Restating the data exactly is the whole task.

----- Supplied information -----

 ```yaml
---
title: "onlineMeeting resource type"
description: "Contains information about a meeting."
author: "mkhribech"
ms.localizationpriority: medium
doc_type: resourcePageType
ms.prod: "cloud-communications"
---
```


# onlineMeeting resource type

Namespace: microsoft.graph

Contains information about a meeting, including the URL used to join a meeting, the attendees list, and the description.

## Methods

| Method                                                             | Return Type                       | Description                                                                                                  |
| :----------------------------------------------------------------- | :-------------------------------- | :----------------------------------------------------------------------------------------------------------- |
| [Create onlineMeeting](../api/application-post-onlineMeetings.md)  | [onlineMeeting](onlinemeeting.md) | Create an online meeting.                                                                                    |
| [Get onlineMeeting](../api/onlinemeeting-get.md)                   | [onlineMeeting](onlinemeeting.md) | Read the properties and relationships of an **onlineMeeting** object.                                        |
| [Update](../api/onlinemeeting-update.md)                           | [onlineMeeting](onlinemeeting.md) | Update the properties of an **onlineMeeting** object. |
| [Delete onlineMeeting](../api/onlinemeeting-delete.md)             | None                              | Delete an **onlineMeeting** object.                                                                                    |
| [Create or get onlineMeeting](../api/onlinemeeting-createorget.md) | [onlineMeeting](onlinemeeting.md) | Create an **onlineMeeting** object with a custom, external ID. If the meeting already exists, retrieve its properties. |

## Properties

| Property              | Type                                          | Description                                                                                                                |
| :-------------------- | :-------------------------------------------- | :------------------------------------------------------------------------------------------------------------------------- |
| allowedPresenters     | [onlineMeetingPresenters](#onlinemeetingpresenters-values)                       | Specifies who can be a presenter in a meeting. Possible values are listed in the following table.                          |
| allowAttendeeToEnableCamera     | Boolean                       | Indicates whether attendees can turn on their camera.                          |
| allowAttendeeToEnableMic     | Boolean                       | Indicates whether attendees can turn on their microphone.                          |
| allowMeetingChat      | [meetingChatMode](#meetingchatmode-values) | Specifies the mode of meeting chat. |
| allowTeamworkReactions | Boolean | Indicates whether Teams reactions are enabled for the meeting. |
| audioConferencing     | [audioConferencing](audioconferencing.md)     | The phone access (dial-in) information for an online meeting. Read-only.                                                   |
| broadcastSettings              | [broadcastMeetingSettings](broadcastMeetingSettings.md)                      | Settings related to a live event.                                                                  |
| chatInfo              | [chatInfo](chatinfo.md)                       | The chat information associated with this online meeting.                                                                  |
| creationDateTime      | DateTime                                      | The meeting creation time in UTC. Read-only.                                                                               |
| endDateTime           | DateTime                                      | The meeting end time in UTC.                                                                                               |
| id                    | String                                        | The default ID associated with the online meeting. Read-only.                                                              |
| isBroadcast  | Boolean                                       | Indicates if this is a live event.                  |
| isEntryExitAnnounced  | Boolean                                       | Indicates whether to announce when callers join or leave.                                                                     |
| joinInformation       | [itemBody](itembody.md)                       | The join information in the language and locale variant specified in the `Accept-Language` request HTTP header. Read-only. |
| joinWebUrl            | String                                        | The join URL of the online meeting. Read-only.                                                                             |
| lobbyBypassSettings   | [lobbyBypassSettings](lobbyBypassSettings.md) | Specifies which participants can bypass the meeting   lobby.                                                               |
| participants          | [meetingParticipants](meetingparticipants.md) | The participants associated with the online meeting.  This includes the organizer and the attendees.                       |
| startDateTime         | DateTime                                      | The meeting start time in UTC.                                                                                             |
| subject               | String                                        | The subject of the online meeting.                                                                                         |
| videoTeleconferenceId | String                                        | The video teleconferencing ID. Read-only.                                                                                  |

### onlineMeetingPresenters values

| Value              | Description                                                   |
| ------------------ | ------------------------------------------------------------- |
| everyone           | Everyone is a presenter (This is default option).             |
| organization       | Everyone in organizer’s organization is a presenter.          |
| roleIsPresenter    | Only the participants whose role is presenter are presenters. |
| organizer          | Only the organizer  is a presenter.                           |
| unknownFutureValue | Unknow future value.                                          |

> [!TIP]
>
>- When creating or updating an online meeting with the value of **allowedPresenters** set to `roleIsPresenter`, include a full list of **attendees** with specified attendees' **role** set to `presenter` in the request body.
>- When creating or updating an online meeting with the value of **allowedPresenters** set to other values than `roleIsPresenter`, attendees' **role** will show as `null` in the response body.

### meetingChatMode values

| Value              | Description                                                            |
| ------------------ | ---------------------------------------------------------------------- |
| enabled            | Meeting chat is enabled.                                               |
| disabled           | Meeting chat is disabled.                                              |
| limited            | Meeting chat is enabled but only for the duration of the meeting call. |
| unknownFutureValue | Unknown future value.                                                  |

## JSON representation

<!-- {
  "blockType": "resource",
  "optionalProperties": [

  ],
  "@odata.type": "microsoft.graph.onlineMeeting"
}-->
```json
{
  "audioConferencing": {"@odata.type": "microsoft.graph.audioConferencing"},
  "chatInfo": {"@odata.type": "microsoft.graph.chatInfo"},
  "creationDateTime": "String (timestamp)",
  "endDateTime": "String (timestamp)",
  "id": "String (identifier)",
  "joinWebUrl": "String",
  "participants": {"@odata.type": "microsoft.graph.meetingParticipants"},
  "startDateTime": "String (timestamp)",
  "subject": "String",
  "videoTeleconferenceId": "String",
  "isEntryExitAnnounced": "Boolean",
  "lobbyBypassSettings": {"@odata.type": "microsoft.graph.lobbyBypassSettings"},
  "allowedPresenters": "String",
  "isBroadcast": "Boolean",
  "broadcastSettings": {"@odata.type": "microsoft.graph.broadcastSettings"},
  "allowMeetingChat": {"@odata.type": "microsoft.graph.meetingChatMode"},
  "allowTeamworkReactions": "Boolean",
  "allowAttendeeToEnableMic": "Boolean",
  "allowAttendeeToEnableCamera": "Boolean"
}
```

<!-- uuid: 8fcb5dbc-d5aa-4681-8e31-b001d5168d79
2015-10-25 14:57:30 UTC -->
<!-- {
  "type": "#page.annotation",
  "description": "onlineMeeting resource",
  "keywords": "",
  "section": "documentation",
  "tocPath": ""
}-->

-----

# Result of the task
 ```yaml
---
title: "onlineMeeting resource type"
description: "Contains information about a meeting."
author: "mkhribech"
ms.localizationpriority: medium
doc_type: resourcePageType
ms.prod: "cloud-communications"
---
```


# onlineMeeting resource type

Namespace: microsoft.graph

Contains information about a meeting, including the URL used to join a meeting, the attendees list, and the description.

## Methods

| Method                                                             | Return Type                       | Description                                                                                                  |
| :----------------------------------------------------------------- | :-------------------------------- | :----------------------------------------------------------------------------------------------------------- |
| [Create onlineMeeting](../api/application-post-onlineMeetings.md)  | [onlineMeeting](onlinemeeting.md) | Create an online meeting.                                                                                    |
| [Get onlineMeeting](../api/onlinemeeting-get.md)                   | [onlineMeeting](onlinemeeting.md) | Read the properties and relationships of an **onlineMeeting** object.                                        |
| [Update](../api/onlinemeeting-update.md)                           | [onlineMeeting](onlinemeeting.md) | Update the properties of an **onlineMeeting** object. |
| [Delete onlineMeeting](../api/onlinemeeting-delete.md)             | None                              | Delete an **onlineMeeting** object.                                                                                    |
| [Create or get onlineMeeting](../api/onlinemeeting-createorget.md) | [onlineMeeting](onlinemeeting.md) | Create an **onlineMeeting** object with a custom, external ID. If the meeting already exists, retrieve its properties. |

## Properties

| Property              | Type                                          | Description                                                                                                                |
| :-------------------- | :-------------------------------------------- | :------------------------------------------------------------------------------------------------------------------------- |
| allowedPresenters     | [onlineMeetingPresenters](#onlinemeetingpresenters-values)                       | Specifies who can be a presenter in a meeting. Possible values are listed in the following table.                          |
| allowAttendeeToEnableCamera     | Boolean                       | Indicates whether attendees can turn on their camera.                          |
| allowAttendeeToEnableMic     | Boolean                       | Indicates whether attendees can turn on their microphone.                          |
| allowMeetingChat      | [meetingChatMode](#meetingchatmode-values) | Specifies the mode of meeting chat. |
| allowTeamworkReactions | Boolean | Indicates whether Teams reactions are enabled for the meeting. |
| audioConferencing     | [audioConferencing](audioconferencing.md)     | The phone access (dial-in) information for an online meeting. Read-only.                                                   |
| broadcastSettings              | [broadcastMeetingSettings](broadcastMeetingSettings.md)                      | Settings related to a live event.                                                                  |
| chatInfo              | [chatInfo](chatinfo.md)                       | The chat information associated with this online meeting.                                                                  |
| creationDateTime      | DateTime                                      | The meeting creation time in UTC. Read-only.                                                                               |
| endDateTime           | DateTime                                      | The meeting end time in UTC.                                                                                               |
| id                    | String                                        | The default ID associated with the online meeting. Read-only.                                                              |
| isBroadcast  | Boolean                                       | Indicates if this is a live event.                  |
| isEntryExitAnnounced  | Boolean                                       | Indicates whether to announce when callers join or leave.                                                                     |
| joinInformation       | [itemBody](itembody.md)                       | The join information in the language and locale variant specified in the `Accept-Language` request HTTP header. Read-only. |
| joinWebUrl            | String                                        | The join URL of the online meeting. Read-only.                                                                             |
| lobbyBypassSettings   | [lobbyBypassSettings](lobbyBypassSettings.md) | Specifies which participants can bypass the meeting   lobby.                                                               |
| participants          | [meetingParticipants](meetingparticipants.md) | The participants associated with the online meeting.  This includes the organizer and the attendees.                       |
| startDateTime         | DateTime                                      | The meeting start time in UTC.                                                                                             |
| subject               | String                                        | The subject of the online meeting.                                                                                         |
| videoTeleconferenceId | String                                        | The video teleconferencing ID. Read-only.                                                                                  |

### onlineMeetingPresenters values

| Value              | Description                                                   |
| ------------------ | ------------------------------------------------------------- |
| everyone           | Everyone is a presenter (This is default option).             |
| organization       | Everyone in organizer’s organization is a presenter.          |
| roleIsPresenter    | Only the participants whose role is presenter are presenters. |
| organizer          | Only the organizer  is a presenter.                           |
| unknownFutureValue | Unknow future value.                                          |

> [!TIP]
>
>- When creating or updating an online meeting with the value of **allowedPresenters** set to `roleIsPresenter`, include a full list of **attendees** with specified attendees' **role** set to `presenter` in the request body.
>- When creating or updating an online meeting with the value of **allowedPresenters** set to other values than `roleIsPresenter`, attendees' **role** will show as `null` in the response body.

### meetingChatMode values

| Value              | Description                                                            |
| ------------------ | ---------------------------------------------------------------------- |
| enabled            | Meeting chat is enabled.                                               |
| disabled           | Meeting chat is disabled.                                              |
| limited            | Meeting chat is enabled but only for the duration of the meeting call. |
| unknownFutureValue | Unknown future value.                                                  |

## JSON representation

<!-- {
  "blockType": "resource",
  "optionalProperties": [

  ],
  "@odata.type": "microsoft.graph.onlineMeeting"
}-->
```json
{
  "audioConferencing": {"@odata.type": "microsoft.graph.audioConferencing"},
  "chatInfo": {"@odata.type": "microsoft.graph.chatInfo"},
  "creationDateTime": "String (timestamp)",
  "endDateTime": "String (timestamp)",
  "id": "String (identifier)",
  "joinWebUrl": "String",
  "participants": {"@odata.type": "microsoft.graph.meetingParticipants"},
  "startDateTime": "String (timestamp)",
  "subject": "String",
  "videoTeleconferenceId": "String",
  "isEntryExitAnnounced": "Boolean",
  "lobbyBypassSettings": {"@odata.type": "microsoft.graph.lobbyBypassSettings"},
  "allowedPresenters": "String",
  "isBroadcast": "Boolean",
  "broadcastSettings": {"@odata.type": "microsoft.graph.broadcastSettings"},
  "allowMeetingChat": {"@odata.type": "microsoft.graph.meetingChatMode"},
  "allowTeamworkReactions": "Boolean",
  "allowAttendeeToEnableMic": "Boolean",
  "allowAttendeeToEnableCamera": "Boolean"
}
```

<!-- uuid: 8fcb5dbc-d5aa-4681-8e31-b001d5168d79
2015-10-25 14:57:30 UTC -->
<!-- {
  "type": "#page.annotation",
  "description": "onlineMeeting resource",
  "keywords": "",
  "section": "documentation",
  "tocPath": ""
}-->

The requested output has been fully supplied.